About this exercise: Your answer should be the lines below from the one holding "library(readr)" through the one holding "az network vnet subnet create --address-prefix 10.255.0.0/24", copied exactly and with nothing else.

[Stored items]
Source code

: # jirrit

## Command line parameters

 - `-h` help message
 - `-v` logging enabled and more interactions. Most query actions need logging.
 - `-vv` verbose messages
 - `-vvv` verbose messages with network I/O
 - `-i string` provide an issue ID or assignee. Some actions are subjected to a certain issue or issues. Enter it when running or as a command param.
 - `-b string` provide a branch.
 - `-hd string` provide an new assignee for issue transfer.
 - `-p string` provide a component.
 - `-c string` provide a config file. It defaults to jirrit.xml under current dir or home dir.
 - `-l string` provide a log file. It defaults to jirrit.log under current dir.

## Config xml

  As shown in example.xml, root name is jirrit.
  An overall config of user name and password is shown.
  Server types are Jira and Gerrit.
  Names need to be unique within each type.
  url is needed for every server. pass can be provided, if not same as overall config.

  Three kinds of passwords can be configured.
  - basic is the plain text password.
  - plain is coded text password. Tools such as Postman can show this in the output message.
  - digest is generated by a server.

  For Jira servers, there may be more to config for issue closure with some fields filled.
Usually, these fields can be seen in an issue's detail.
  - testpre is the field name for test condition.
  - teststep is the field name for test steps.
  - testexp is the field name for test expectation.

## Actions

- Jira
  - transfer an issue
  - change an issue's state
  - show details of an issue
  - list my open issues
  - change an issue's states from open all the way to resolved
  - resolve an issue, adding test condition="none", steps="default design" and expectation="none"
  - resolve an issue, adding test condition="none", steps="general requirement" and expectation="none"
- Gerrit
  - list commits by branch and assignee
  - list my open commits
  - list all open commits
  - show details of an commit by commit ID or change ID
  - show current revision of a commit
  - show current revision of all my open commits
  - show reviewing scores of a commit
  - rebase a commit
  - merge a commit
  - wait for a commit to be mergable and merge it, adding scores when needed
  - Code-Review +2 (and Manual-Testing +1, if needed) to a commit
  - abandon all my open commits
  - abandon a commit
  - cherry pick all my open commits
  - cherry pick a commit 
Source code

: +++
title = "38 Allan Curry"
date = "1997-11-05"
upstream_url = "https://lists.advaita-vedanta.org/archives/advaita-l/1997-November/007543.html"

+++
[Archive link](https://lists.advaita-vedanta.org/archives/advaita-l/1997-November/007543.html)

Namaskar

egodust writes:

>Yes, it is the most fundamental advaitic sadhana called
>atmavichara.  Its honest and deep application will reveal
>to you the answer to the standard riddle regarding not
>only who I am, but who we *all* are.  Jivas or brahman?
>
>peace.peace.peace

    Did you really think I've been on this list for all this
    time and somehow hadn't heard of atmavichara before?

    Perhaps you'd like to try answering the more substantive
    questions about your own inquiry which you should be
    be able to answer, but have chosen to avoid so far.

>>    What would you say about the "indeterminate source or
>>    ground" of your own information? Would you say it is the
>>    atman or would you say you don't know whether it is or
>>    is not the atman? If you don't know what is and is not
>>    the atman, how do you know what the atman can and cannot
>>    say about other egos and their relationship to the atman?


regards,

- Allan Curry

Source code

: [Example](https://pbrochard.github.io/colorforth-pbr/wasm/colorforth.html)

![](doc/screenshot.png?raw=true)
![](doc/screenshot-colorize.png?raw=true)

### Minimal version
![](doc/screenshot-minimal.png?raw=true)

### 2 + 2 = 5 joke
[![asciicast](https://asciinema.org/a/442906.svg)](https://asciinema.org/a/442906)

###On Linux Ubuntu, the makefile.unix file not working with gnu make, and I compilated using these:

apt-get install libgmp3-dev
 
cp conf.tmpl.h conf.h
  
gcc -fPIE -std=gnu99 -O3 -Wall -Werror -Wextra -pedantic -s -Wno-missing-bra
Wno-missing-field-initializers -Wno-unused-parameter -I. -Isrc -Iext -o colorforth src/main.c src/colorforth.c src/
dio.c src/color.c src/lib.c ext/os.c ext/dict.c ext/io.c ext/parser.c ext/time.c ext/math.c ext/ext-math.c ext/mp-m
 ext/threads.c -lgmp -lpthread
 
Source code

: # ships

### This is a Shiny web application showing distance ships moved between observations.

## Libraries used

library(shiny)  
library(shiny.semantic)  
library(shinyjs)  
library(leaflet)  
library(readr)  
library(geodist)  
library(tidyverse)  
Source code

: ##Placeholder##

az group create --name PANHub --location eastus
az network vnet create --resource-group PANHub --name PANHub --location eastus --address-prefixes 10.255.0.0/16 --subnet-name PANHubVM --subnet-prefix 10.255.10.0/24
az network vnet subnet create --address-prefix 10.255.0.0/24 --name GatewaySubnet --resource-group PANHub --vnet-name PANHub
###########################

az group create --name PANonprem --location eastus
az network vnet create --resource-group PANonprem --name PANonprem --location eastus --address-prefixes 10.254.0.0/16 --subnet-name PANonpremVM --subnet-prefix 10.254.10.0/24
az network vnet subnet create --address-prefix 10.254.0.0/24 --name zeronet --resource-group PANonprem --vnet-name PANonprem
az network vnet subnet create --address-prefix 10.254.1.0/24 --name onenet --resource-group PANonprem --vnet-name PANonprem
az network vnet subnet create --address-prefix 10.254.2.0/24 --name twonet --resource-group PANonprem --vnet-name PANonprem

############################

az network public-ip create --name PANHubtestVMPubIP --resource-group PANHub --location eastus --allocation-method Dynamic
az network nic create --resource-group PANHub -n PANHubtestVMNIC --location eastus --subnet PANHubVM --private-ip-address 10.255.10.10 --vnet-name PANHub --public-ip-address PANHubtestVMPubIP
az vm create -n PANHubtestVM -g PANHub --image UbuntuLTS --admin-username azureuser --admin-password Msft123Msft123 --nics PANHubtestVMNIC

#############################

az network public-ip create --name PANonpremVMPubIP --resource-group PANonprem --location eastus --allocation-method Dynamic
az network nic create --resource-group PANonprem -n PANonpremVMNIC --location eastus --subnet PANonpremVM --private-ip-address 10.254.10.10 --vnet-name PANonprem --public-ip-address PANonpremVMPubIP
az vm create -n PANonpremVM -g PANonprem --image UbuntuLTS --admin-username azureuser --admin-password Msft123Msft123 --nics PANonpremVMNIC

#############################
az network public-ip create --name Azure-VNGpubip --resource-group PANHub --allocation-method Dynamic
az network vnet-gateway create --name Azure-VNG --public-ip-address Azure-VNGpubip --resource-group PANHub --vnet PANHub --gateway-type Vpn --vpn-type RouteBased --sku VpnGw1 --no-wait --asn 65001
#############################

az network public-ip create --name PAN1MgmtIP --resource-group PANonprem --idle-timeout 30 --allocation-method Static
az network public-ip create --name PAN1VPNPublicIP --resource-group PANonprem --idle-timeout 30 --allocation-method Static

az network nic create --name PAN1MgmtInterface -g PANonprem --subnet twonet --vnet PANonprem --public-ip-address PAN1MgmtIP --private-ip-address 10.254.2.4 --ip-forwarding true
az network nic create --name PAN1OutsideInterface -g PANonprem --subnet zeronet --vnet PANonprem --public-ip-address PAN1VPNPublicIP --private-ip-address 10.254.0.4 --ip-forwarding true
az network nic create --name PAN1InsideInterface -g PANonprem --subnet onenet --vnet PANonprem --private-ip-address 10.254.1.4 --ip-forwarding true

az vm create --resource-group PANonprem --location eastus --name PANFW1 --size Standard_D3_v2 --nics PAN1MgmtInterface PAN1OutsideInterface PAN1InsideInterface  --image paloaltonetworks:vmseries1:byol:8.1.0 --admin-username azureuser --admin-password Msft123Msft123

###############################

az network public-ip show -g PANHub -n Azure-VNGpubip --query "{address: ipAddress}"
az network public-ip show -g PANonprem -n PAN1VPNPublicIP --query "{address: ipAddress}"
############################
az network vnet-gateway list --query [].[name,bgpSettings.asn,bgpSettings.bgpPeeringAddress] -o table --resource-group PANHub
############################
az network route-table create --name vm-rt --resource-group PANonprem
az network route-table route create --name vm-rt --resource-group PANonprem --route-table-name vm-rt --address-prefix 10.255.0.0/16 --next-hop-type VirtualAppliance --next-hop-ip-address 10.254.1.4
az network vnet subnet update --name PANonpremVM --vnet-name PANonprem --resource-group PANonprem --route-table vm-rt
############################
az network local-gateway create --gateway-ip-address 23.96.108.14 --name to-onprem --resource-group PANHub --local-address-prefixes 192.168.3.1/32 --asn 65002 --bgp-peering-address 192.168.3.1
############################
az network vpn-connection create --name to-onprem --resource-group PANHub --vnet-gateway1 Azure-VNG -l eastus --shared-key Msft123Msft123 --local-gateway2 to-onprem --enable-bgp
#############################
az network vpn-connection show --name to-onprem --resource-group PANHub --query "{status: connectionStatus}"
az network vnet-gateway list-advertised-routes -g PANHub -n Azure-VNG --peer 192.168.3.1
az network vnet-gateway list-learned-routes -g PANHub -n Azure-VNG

Written solution:
library(readr)  
library(geodist)  
library(tidyverse)  
Source code

: ##Placeholder##

az group create --name PANHub --location eastus
az network vnet create --resource-group PANHub --name PANHub --location eastus --address-prefixes 10.255.0.0/16 --subnet-name PANHubVM --subnet-prefix 10.255.10.0/24
az network vnet subnet create --address-prefix 10.255.0.0/24 --name GatewaySubnet --resource-group PANHub --vnet-name PANHub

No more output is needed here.